§ PROBLEM TO WORK ON
Scan the listing below. Copy each line that contains "assign".

§ RECORDS FOR THE TASK
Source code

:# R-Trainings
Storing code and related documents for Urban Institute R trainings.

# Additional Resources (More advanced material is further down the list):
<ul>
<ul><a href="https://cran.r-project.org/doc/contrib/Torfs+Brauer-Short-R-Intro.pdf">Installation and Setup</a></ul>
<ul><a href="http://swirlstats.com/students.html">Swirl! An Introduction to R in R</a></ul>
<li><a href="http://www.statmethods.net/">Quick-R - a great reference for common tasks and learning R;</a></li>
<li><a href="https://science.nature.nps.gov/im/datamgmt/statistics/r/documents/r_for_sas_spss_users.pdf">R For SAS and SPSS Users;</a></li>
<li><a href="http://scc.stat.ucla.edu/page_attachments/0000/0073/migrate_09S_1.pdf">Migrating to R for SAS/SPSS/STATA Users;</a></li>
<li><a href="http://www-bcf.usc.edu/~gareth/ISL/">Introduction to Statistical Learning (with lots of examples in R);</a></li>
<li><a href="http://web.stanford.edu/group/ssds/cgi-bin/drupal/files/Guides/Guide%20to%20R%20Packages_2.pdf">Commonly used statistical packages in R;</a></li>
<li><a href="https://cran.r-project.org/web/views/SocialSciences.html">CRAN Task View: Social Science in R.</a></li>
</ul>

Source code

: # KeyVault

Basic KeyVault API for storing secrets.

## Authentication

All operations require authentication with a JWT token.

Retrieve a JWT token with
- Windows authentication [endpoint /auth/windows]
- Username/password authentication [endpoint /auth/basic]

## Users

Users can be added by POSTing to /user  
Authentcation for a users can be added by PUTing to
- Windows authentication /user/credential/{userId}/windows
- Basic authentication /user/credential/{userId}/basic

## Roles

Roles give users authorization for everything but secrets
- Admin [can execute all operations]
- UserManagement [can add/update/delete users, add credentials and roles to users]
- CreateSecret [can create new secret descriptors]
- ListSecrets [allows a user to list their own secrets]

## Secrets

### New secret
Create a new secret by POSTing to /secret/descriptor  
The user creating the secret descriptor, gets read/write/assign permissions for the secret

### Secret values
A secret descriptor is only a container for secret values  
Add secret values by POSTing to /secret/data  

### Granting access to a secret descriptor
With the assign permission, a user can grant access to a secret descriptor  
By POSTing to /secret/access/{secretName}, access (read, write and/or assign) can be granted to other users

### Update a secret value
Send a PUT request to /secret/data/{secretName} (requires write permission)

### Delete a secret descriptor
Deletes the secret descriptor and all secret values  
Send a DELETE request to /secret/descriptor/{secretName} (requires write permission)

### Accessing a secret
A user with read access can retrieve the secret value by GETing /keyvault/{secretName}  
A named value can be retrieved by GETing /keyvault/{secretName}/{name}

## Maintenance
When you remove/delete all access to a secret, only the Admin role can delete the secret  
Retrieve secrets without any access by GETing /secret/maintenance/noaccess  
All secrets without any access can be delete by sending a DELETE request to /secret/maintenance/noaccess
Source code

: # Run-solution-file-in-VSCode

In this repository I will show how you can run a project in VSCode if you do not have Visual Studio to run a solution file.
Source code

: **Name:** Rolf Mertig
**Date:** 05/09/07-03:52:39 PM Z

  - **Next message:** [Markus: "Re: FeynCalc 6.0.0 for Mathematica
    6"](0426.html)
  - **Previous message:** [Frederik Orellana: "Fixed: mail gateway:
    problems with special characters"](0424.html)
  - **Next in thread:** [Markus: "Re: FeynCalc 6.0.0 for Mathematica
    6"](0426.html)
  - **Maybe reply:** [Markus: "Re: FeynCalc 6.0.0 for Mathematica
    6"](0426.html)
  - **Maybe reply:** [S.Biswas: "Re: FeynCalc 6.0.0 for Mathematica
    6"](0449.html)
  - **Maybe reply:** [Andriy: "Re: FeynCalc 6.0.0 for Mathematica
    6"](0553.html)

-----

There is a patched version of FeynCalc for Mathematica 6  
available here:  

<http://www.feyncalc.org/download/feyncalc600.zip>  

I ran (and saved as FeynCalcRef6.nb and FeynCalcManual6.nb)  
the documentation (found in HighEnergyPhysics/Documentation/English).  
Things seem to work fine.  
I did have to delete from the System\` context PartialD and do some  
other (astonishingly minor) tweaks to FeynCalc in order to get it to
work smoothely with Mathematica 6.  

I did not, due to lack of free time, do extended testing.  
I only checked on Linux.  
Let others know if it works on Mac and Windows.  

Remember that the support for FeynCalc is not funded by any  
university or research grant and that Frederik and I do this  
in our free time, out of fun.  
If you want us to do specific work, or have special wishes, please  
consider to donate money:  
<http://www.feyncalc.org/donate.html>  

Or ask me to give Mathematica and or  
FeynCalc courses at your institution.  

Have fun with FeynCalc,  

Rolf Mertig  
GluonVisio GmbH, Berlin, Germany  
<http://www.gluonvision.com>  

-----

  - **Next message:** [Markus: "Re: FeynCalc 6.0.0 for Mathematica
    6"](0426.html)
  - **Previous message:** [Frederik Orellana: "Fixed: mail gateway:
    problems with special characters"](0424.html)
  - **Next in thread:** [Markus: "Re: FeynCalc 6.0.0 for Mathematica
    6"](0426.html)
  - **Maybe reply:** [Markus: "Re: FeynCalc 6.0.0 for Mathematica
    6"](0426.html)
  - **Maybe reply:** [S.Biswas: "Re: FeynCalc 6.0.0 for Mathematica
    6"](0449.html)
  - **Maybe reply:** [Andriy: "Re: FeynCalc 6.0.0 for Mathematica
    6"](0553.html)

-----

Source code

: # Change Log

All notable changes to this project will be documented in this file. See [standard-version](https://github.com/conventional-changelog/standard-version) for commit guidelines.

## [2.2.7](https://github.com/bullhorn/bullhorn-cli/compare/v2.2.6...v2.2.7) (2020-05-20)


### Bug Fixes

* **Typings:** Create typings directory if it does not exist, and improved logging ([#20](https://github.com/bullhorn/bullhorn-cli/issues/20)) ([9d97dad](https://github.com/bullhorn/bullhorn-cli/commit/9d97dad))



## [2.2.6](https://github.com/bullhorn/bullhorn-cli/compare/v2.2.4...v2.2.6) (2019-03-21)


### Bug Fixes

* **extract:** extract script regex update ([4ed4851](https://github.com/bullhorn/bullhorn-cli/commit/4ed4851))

==

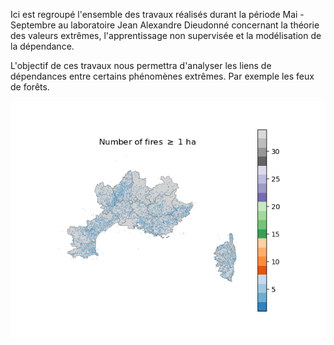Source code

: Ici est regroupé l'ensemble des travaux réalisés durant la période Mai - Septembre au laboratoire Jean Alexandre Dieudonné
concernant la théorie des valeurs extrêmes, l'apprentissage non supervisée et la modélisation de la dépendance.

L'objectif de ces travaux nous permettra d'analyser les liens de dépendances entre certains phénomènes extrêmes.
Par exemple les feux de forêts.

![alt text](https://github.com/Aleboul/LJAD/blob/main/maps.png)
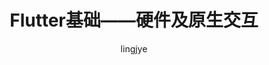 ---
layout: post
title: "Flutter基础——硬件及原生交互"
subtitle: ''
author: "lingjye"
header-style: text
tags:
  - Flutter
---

§ FINISHED EXERCISE
The user creating the secret descriptor, gets read/write/assign permissions for the secret
With the assign permission, a user can grant access to a secret descriptor  
By POSTing to /secret/access/{secretName}, access (read, write and/or assign) can be granted to other users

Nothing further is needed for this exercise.